O aralık, delikanlıların yanı başında lavaboda ellerini yıkayan bir müşteri bütün genzinin kaba kuvvetiyle sümkürerek gırtlağını kökünden kazıya kazıya, koyu koyu birkaç defa tükürür.
Yakın masalardaki suratlar iğrenerek ekşileşir. Muhsin bu terbiyesizliğe dayanamaz, herkesin nefreti namına ağız açarak: “Çüş be herif… Lokantada olduğunu unuttun galiba… Kendini başka yerde sanıyorsun.”

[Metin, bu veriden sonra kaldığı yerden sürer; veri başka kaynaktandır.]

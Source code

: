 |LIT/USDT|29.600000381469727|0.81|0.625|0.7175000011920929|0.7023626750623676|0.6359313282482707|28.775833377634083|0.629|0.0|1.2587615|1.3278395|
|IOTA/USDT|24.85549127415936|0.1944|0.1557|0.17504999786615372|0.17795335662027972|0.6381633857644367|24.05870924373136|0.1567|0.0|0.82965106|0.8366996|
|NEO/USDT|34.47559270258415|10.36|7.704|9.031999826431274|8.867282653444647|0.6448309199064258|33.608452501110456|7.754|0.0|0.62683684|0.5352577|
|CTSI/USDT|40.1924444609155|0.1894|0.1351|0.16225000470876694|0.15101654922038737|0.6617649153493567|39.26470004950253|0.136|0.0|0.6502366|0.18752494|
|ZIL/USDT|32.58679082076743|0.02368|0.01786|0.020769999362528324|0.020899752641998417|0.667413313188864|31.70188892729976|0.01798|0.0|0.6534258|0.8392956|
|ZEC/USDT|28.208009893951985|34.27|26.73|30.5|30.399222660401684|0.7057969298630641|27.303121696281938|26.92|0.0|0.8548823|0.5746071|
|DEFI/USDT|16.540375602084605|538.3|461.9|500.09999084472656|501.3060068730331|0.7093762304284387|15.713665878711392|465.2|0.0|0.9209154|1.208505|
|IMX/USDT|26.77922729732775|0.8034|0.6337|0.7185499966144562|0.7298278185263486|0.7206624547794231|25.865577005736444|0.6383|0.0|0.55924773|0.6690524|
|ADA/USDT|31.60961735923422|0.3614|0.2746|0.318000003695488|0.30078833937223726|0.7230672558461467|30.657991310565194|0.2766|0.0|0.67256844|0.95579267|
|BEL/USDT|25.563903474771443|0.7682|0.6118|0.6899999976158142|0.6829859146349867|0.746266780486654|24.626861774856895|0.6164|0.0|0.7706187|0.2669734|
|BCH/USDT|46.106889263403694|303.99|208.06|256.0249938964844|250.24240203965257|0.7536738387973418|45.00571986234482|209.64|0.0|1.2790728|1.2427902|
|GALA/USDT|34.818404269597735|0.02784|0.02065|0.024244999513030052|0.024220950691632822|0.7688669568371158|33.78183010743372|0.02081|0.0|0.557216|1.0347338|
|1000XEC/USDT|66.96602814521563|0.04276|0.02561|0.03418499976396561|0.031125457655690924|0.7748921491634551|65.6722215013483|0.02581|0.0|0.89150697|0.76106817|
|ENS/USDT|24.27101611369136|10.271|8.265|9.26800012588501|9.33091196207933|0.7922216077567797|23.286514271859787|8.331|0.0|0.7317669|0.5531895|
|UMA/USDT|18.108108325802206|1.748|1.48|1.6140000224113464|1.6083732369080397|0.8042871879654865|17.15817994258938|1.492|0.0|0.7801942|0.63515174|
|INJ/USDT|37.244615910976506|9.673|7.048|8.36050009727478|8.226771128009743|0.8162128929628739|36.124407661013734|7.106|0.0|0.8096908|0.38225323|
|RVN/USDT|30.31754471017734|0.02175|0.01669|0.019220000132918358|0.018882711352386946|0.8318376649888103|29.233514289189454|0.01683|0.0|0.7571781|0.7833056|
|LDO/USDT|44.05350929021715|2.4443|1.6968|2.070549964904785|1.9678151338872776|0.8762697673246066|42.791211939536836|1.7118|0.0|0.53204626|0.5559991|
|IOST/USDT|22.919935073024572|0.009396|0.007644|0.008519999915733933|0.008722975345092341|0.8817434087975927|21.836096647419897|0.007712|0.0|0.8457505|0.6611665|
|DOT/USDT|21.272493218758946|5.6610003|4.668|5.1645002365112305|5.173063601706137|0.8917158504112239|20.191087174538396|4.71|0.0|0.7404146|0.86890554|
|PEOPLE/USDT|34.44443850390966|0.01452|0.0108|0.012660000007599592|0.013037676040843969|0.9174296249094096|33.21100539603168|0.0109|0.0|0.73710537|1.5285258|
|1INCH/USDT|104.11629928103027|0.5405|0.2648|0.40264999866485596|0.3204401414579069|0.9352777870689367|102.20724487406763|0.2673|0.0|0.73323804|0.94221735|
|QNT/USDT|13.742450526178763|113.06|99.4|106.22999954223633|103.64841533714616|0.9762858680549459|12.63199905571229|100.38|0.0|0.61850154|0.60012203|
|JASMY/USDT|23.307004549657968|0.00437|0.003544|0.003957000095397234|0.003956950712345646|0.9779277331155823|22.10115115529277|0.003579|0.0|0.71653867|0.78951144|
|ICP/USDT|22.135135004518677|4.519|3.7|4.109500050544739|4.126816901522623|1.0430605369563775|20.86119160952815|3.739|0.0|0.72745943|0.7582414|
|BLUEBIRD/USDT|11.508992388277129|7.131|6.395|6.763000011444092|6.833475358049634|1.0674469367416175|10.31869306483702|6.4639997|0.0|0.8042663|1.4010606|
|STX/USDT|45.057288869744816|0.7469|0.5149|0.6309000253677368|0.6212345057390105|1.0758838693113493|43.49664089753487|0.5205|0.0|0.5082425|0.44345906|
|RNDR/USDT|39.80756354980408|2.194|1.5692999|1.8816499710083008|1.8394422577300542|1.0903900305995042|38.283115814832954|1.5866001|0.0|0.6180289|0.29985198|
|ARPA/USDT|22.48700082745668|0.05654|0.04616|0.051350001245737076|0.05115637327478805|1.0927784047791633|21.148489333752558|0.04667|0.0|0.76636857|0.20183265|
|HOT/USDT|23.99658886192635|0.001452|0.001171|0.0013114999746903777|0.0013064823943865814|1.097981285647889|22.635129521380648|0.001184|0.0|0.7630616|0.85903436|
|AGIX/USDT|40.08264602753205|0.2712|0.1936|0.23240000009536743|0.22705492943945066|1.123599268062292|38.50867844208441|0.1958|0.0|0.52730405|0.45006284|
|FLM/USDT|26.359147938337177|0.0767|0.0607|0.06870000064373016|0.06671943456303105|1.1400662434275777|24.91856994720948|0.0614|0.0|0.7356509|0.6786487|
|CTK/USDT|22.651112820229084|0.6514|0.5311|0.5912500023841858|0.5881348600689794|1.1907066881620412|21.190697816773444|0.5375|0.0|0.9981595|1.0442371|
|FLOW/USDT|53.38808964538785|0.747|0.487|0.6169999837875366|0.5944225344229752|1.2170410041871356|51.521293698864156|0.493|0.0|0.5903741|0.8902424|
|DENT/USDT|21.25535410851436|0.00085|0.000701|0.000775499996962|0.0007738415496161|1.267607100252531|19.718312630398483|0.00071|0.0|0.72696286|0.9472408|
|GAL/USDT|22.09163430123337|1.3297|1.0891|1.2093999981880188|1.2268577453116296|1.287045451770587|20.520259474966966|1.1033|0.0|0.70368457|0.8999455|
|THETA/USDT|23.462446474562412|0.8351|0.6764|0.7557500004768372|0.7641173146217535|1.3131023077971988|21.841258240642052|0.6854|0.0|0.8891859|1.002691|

Lavabo başındaki müşteri burnunun bir deliğini parmağının ucuyla tıkayıp ötekiyle iğrenç bir zurna daha öttürdükten sonra:
“Ne olmuş?”
“Herkesin lokması boğazında kaldı. Âlemi kusturacak mısın?”
“Vay anasının nazik evladı… Ulan senin ağzın burnun yok mu? Sen sümkürüp tükürmez misin?”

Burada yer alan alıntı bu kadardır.